Content starts

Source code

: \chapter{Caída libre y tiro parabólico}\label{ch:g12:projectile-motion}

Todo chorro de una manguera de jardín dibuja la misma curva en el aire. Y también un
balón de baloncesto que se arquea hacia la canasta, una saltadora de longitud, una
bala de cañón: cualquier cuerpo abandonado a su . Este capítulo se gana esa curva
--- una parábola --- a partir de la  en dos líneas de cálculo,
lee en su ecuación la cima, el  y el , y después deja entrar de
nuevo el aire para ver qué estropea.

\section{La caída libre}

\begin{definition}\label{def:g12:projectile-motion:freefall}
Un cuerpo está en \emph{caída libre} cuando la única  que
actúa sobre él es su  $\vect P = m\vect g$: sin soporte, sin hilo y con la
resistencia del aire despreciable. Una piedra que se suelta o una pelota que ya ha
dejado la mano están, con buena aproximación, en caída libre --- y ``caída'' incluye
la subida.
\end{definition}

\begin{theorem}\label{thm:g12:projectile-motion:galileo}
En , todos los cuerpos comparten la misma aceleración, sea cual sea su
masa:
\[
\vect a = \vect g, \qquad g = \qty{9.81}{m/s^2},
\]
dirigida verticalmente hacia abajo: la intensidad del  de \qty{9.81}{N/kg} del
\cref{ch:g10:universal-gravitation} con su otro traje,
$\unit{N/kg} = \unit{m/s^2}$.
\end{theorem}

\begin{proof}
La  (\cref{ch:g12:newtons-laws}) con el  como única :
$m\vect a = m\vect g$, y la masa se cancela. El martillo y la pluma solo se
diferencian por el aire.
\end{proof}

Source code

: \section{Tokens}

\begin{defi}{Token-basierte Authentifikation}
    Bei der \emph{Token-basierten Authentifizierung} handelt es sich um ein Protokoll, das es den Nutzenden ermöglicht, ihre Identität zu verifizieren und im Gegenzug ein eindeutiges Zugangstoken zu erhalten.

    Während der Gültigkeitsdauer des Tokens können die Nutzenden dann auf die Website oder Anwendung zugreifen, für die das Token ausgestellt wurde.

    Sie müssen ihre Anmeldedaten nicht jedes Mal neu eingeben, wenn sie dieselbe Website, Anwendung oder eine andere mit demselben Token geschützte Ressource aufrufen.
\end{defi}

Content ends

• _Your goal_
Write each line of the data down again exactly as it reads.

• _Exercise response_
Source code

: \chapter{Caída libre y tiro parabólico}\label{ch:g12:projectile-motion}

Todo chorro de una manguera de jardín dibuja la misma curva en el aire. Y también un
balón de baloncesto que se arquea hacia la canasta, una saltadora de longitud, una
bala de cañón: cualquier cuerpo abandonado a su . Este capítulo se gana esa curva
--- una parábola --- a partir de la  en dos líneas de cálculo,
lee en su ecuación la cima, el  y el , y después deja entrar de
nuevo el aire para ver qué estropea.

\section{La caída libre}

\begin{definition}\label{def:g12:projectile-motion:freefall}
Un cuerpo está en \emph{caída libre} cuando la única  que
actúa sobre él es su  $\vect P = m\vect g$: sin soporte, sin hilo y con la
resistencia del aire despreciable. Una piedra que se suelta o una pelota que ya ha
dejado la mano están, con buena aproximación, en caída libre --- y ``caída'' incluye
la subida.
\end{definition}

\begin{theorem}\label{thm:g12:projectile-motion:galileo}
En , todos los cuerpos comparten la misma aceleración, sea cual sea su
masa:
\[
\vect a = \vect g, \qquad g = \qty{9.81}{m/s^2},
\]
dirigida verticalmente hacia abajo: la intensidad del  de \qty{9.81}{N/kg} del
\cref{ch:g10:universal-gravitation} con su otro traje,
$\unit{N/kg} = \unit{m/s^2}$.
\end{theorem}

\begin{proof}
La  (\cref{ch:g12:newtons-laws}) con el  como única :
$m\vect a = m\vect g$, y la masa se cancela. El martillo y la pluma solo se
diferencian por el aire.
\end{proof}

Source code

: \section{Tokens}

\begin{defi}{Token-basierte Authentifikation}
    Bei der \emph{Token-basierten Authentifizierung} handelt es sich um ein Protokoll, das es den Nutzenden ermöglicht, ihre Identität zu verifizieren und im Gegenzug ein eindeutiges Zugangstoken zu erhalten.

    Während der Gültigkeitsdauer des Tokens können die Nutzenden dann auf die Website oder Anwendung zugreifen, für die das Token ausgestellt wurde.

    Sie müssen ihre Anmeldedaten nicht jedes Mal neu eingeben, wenn sie dieselbe Website, Anwendung oder eine andere mit demselben Token geschützte Ressource aufrufen.
\end{defi}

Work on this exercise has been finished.